WHAT YOU ARE ASKED TO DO: Every line that holds the word "version" needs to be copied from the data below.

Source texts of formatted documents:
Segment Open
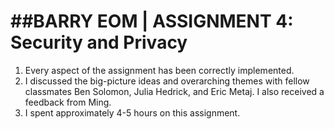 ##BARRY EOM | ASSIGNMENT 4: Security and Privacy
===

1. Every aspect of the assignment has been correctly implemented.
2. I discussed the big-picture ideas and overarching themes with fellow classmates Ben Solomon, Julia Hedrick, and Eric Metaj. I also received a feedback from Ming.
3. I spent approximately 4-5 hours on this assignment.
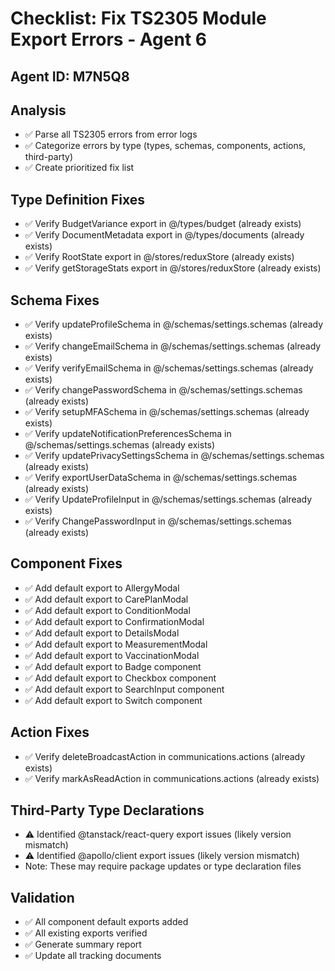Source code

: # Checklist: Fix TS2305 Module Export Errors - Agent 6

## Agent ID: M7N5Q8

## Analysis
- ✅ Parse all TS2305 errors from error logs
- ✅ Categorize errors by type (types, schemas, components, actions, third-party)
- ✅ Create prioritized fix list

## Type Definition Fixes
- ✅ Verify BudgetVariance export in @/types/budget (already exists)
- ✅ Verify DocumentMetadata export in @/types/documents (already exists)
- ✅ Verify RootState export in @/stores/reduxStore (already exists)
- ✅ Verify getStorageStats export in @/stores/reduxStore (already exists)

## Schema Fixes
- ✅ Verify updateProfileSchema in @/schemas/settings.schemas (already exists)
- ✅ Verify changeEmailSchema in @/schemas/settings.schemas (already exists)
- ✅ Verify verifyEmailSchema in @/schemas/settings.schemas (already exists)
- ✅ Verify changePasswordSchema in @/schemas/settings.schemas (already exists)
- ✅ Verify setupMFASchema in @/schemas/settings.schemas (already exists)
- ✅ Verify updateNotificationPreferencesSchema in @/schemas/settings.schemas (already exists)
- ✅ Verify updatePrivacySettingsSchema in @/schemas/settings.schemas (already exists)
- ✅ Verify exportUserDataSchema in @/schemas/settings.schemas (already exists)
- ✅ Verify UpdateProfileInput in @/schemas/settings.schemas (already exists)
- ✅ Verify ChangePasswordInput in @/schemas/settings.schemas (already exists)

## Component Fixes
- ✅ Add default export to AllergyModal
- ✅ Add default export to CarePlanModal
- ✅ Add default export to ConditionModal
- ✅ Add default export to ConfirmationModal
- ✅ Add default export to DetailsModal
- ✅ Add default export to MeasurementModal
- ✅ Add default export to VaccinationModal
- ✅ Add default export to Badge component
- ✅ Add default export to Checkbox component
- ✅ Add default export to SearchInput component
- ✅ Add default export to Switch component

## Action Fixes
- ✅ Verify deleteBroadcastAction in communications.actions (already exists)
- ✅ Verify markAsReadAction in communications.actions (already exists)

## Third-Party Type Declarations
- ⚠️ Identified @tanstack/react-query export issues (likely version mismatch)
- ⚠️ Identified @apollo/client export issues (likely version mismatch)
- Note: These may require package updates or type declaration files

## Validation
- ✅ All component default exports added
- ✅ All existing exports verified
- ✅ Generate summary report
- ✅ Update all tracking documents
Segment Closed
Segment Open
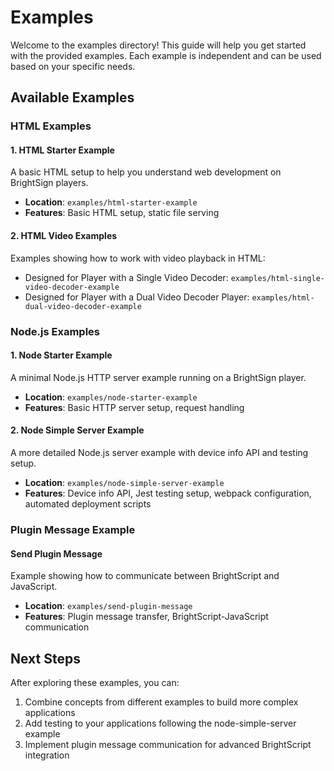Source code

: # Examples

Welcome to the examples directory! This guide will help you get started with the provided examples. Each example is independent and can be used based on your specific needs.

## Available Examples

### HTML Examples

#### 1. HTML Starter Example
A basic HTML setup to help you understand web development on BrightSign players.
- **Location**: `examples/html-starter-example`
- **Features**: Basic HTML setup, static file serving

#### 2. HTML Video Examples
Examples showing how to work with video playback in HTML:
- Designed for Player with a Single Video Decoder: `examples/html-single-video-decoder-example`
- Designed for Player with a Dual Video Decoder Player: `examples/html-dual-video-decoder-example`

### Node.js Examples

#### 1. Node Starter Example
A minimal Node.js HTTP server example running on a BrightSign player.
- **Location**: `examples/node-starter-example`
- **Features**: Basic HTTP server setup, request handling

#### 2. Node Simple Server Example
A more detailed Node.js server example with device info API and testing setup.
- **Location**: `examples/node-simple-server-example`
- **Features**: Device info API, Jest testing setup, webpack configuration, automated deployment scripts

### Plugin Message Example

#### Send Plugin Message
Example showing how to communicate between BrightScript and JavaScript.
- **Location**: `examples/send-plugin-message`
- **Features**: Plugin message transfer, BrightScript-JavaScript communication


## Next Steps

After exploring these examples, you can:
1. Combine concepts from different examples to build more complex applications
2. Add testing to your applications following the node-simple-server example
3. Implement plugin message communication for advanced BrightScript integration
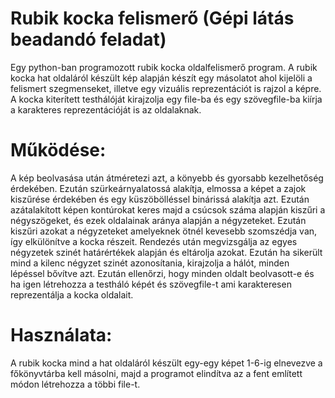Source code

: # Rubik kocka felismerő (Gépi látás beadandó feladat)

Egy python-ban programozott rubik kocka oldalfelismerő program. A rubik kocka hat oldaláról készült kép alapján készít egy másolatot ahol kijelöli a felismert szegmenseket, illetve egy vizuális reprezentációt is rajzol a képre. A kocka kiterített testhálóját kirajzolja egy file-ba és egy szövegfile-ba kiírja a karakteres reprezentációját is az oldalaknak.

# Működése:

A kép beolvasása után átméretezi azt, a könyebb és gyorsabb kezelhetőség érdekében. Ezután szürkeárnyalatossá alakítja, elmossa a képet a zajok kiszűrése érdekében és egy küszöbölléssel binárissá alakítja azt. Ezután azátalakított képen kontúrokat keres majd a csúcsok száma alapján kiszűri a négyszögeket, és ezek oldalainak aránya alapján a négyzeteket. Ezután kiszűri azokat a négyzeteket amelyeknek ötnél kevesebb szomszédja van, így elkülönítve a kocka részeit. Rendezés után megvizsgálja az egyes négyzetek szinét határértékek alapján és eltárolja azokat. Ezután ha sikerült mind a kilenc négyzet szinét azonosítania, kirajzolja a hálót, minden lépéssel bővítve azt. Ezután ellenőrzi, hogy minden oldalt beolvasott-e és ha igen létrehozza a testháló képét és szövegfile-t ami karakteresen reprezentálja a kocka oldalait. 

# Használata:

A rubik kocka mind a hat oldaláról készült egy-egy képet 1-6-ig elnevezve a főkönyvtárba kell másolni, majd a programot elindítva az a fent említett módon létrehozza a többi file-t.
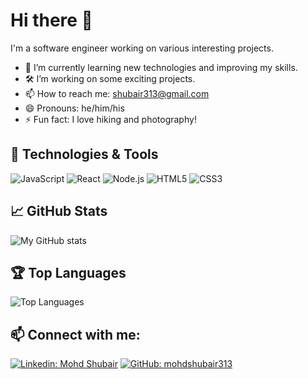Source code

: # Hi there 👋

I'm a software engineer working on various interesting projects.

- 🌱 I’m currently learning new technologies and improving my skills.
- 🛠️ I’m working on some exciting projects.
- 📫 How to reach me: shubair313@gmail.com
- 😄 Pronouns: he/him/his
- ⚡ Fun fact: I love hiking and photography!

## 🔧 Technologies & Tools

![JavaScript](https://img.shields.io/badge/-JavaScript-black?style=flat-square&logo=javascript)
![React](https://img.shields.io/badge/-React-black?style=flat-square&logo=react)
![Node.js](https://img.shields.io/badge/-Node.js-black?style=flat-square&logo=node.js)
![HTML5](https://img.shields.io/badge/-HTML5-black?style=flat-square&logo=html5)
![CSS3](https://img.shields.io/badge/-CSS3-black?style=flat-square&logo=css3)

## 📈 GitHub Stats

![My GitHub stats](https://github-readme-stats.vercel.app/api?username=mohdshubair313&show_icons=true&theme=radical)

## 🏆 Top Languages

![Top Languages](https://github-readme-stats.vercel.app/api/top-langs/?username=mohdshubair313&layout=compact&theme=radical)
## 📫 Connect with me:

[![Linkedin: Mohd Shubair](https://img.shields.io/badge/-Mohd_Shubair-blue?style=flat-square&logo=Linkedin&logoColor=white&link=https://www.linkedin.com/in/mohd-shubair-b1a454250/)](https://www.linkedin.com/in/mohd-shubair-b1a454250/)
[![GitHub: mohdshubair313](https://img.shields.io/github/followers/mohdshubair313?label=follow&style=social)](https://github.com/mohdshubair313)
Segment Closed
WRITTEN ANSWER:
- ⚠️ Identified @tanstack/react-query export issues (likely version mismatch)
- ⚠️ Identified @apollo/client export issues (likely version mismatch)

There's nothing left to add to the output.